— PROBLEM DETAILS —
Search the material below for the word "case". Copy every line where it is found.

— ENTRIES SUPPLIED —
▬▬▬▬▬▬▬▬▬▬
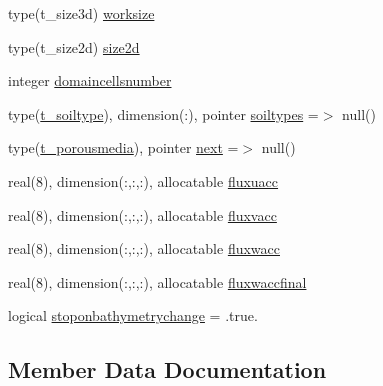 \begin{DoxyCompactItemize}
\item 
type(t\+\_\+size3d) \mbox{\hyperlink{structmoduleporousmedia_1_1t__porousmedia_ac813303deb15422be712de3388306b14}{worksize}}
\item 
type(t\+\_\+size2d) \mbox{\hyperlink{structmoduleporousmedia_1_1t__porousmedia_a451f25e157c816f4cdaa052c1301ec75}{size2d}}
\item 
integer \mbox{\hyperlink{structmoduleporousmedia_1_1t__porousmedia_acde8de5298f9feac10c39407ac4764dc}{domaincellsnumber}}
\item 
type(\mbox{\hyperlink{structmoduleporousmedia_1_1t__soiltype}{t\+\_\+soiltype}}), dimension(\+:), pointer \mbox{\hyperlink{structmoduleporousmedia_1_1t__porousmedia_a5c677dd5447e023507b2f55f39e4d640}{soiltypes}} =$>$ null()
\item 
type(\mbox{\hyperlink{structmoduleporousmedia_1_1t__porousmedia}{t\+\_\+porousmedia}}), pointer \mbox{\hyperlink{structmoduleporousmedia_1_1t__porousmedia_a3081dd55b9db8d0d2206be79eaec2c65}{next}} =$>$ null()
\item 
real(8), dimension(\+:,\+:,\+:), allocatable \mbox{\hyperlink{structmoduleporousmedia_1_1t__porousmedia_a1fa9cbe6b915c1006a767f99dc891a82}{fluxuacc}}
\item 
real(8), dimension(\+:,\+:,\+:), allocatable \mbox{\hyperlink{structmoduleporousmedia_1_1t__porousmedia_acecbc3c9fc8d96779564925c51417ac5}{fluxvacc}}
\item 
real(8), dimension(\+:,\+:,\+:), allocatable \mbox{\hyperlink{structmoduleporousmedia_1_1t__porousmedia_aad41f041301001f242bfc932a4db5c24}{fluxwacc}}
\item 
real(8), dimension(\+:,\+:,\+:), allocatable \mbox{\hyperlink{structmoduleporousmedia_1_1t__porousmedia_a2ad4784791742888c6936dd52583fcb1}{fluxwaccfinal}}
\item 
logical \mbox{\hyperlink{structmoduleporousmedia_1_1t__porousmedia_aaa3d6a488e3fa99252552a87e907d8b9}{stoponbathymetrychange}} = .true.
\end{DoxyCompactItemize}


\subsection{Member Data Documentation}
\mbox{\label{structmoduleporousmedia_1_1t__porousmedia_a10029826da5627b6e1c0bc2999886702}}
▬▬▬▬▬▬▬▬▬▬
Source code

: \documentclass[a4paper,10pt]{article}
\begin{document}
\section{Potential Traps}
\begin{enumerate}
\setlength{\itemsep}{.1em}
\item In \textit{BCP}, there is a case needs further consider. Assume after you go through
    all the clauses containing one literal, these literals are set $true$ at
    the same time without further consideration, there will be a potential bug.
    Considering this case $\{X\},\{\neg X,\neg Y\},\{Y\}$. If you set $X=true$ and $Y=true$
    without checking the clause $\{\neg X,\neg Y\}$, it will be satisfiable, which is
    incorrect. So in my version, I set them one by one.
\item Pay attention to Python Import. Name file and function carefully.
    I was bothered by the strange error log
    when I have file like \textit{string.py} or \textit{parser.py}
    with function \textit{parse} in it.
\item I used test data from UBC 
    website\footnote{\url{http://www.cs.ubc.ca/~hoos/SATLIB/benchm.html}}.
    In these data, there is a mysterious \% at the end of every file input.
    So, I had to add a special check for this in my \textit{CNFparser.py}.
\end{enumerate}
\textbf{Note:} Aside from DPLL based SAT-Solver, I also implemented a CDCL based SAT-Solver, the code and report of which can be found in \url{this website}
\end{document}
▬▬▬▬▬▬▬▬▬▬
— ANSWER TO THIS PROBLEM —
\item In \textit{BCP}, there is a case needs further consider. Assume after you go through
    Considering this case $\{X\},\{\neg X,\neg Y\},\{Y\}$. If you set $X=true$ and $Y=true$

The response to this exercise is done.